- YOUR OBJECTIVE
Skip the pictures. Transcribe the rest of the data below without changing a word.

- Stored data entries

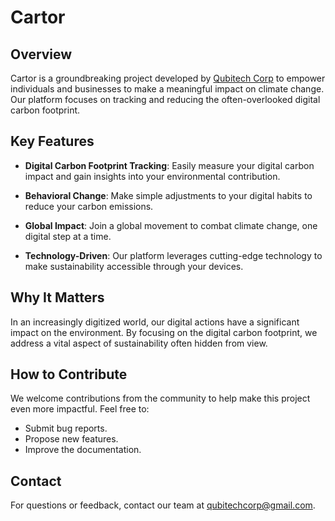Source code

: # Cartor

## Overview
Cartor is a groundbreaking project developed by [Qubitech Corp](qubitechcorp.com) to empower individuals and businesses to make a meaningful impact on climate change. Our platform focuses on tracking and reducing the often-overlooked digital carbon footprint.

## Key Features

- **Digital Carbon Footprint Tracking**: Easily measure your digital carbon impact and gain insights into your environmental contribution.

- **Behavioral Change**: Make simple adjustments to your digital habits to reduce your carbon emissions.

- **Global Impact**: Join a global movement to combat climate change, one digital step at a time.

- **Technology-Driven**: Our platform leverages cutting-edge technology to make sustainability accessible through your devices.

## Why It Matters

In an increasingly digitized world, our digital actions have a significant impact on the environment. By focusing on the digital carbon footprint, we address a vital aspect of sustainability often hidden from view.

## How to Contribute

We welcome contributions from the community to help make this project even more impactful. Feel free to:

- Submit bug reports.
- Propose new features.
- Improve the documentation.

## Contact

For questions or feedback, contact our team at [qubitechcorp@gmail.com](mailto:qubitechcorp@gmail.com).
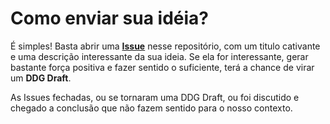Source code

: # Como enviar sua idéia?

É simples! Basta abrir uma [**Issue**](https://github.com/luiz-vinholi/dep-ideas/issues/new) nesse repositório, com um titulo cativante e uma descrição interessante da sua ideia.
Se ela for interessante, gerar bastante força positiva e fazer sentido o suficiente, terá a chance de virar um **DDG Draft**.  

As Issues fechadas, ou se tornaram uma DDG Draft, ou foi discutido e chegado a conclusão que não fazem sentido para o nosso contexto.

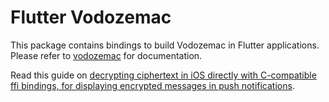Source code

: # Flutter Vodozemac

This package contains bindings to build Vodozemac in Flutter applications. Please refer to [vodozemac](https://pub.dev/packages/vodozemac) for documentation.

Read this guide on [decrypting ciphertext in iOS directly with C-compatible ffi bindings, for displaying encrypted messages in push notifications](./ios/README_NOTIFICATION_DECRYPT.md).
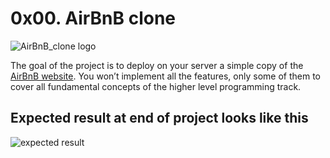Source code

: # 0x00. AirBnB clone

![AirBnB_clone logo](https://user-images.githubusercontent.com/77997252/233435464-4278c2c9-81cb-43ea-937d-dfd6b81ed2f1.png)

The goal of the project is to deploy on your server a simple copy of the [AirBnB website](https://intranet.alxswe.com/rltoken/m8g02HcD2ovrl_K-zulYBw). You won’t implement all the features, only some of them to cover all fundamental concepts of the higher level programming track.

## Expected result at end of project looks like this
![expected result](https://camo.githubusercontent.com/2f3dee607ad33243ded305672c7c7f4b219e7fb59da68dc6a07a54896b217eef/68747470733a2f2f73332e616d617a6f6e6177732e636f6d2f696e7472616e65742d70726f6a656374732d66696c65732f686f6c626572746f6e7363686f6f6c2d6869676865722d6c6576656c5f70726f6772616d6d696e672b2f3236382f382d696e6465782e706e67)
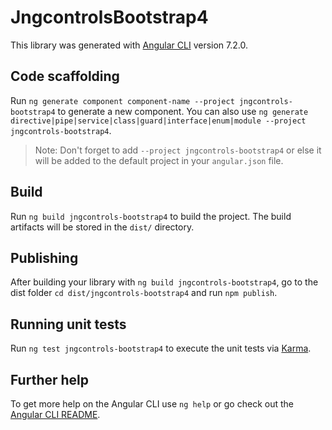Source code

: # JngcontrolsBootstrap4

This library was generated with [Angular CLI](https://github.com/angular/angular-cli) version 7.2.0.

## Code scaffolding

Run `ng generate component component-name --project jngcontrols-bootstrap4` to generate a new component. You can also use `ng generate directive|pipe|service|class|guard|interface|enum|module --project jngcontrols-bootstrap4`.
> Note: Don't forget to add `--project jngcontrols-bootstrap4` or else it will be added to the default project in your `angular.json` file. 

## Build

Run `ng build jngcontrols-bootstrap4` to build the project. The build artifacts will be stored in the `dist/` directory.

## Publishing

After building your library with `ng build jngcontrols-bootstrap4`, go to the dist folder `cd dist/jngcontrols-bootstrap4` and run `npm publish`.

## Running unit tests

Run `ng test jngcontrols-bootstrap4` to execute the unit tests via [Karma](https://karma-runner.github.io).

## Further help

To get more help on the Angular CLI use `ng help` or go check out the [Angular CLI README](https://github.com/angular/angular-cli/blob/master/README.md).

- OUTPUT FOR THIS EXERCISE
Source code

: # Cartor

## Overview
Cartor is a groundbreaking project developed by [Qubitech Corp](qubitechcorp.com) to empower individuals and businesses to make a meaningful impact on climate change. Our platform focuses on tracking and reducing the often-overlooked digital carbon footprint.

## Key Features

- **Digital Carbon Footprint Tracking**: Easily measure your digital carbon impact and gain insights into your environmental contribution.

- **Behavioral Change**: Make simple adjustments to your digital habits to reduce your carbon emissions.

- **Global Impact**: Join a global movement to combat climate change, one digital step at a time.

- **Technology-Driven**: Our platform leverages cutting-edge technology to make sustainability accessible through your devices.

## Why It Matters

In an increasingly digitized world, our digital actions have a significant impact on the environment. By focusing on the digital carbon footprint, we address a vital aspect of sustainability often hidden from view.

## How to Contribute

We welcome contributions from the community to help make this project even more impactful. Feel free to:

- Submit bug reports.
- Propose new features.
- Improve the documentation.

## Contact

For questions or feedback, contact our team at [qubitechcorp@gmail.com](mailto:qubitechcorp@gmail.com).
Source code

: # Como enviar sua idéia?

É simples! Basta abrir uma [**Issue**](https://github.com/luiz-vinholi/dep-ideas/issues/new) nesse repositório, com um titulo cativante e uma descrição interessante da sua ideia.
Se ela for interessante, gerar bastante força positiva e fazer sentido o suficiente, terá a chance de virar um **DDG Draft**.  

As Issues fechadas, ou se tornaram uma DDG Draft, ou foi discutido e chegado a conclusão que não fazem sentido para o nosso contexto.

Source code

: # Flutter Vodozemac

This package contains bindings to build Vodozemac in Flutter applications. Please refer to [vodozemac](https://pub.dev/packages/vodozemac) for documentation.

Read this guide on [decrypting ciphertext in iOS directly with C-compatible ffi bindings, for displaying encrypted messages in push notifications](./ios/README_NOTIFICATION_DECRYPT.md).
Source code

: # 0x00. AirBnB clone

![AirBnB_clone logo](https://user-images.githubusercontent.com/77997252/233435464-4278c2c9-81cb-43ea-937d-dfd6b81ed2f1.png)

The goal of the project is to deploy on your server a simple copy of the [AirBnB website](https://intranet.alxswe.com/rltoken/m8g02HcD2ovrl_K-zulYBw). You won’t implement all the features, only some of them to cover all fundamental concepts of the higher level programming track.

## Expected result at end of project looks like this
![expected result](https://camo.githubusercontent.com/2f3dee607ad33243ded305672c7c7f4b219e7fb59da68dc6a07a54896b217eef/68747470733a2f2f73332e616d617a6f6e6177732e636f6d2f696e7472616e65742d70726f6a656374732d66696c65732f686f6c626572746f6e7363686f6f6c2d6869676865722d6c6576656c5f70726f6772616d6d696e672b2f3236382f382d696e6465782e706e67)
Source code

: # JngcontrolsBootstrap4

This library was generated with [Angular CLI](https://github.com/angular/angular-cli) version 7.2.0.

## Code scaffolding

Run `ng generate component component-name --project jngcontrols-bootstrap4` to generate a new component. You can also use `ng generate directive|pipe|service|class|guard|interface|enum|module --project jngcontrols-bootstrap4`.
> Note: Don't forget to add `--project jngcontrols-bootstrap4` or else it will be added to the default project in your `angular.json` file. 

## Build

Run `ng build jngcontrols-bootstrap4` to build the project. The build artifacts will be stored in the `dist/` directory.

## Publishing

After building your library with `ng build jngcontrols-bootstrap4`, go to the dist folder `cd dist/jngcontrols-bootstrap4` and run `npm publish`.

## Running unit tests

Run `ng test jngcontrols-bootstrap4` to execute the unit tests via [Karma](https://karma-runner.github.io).

## Further help

To get more help on the Angular CLI use `ng help` or go check out the [Angular CLI README](https://github.com/angular/angular-cli/blob/master/README.md).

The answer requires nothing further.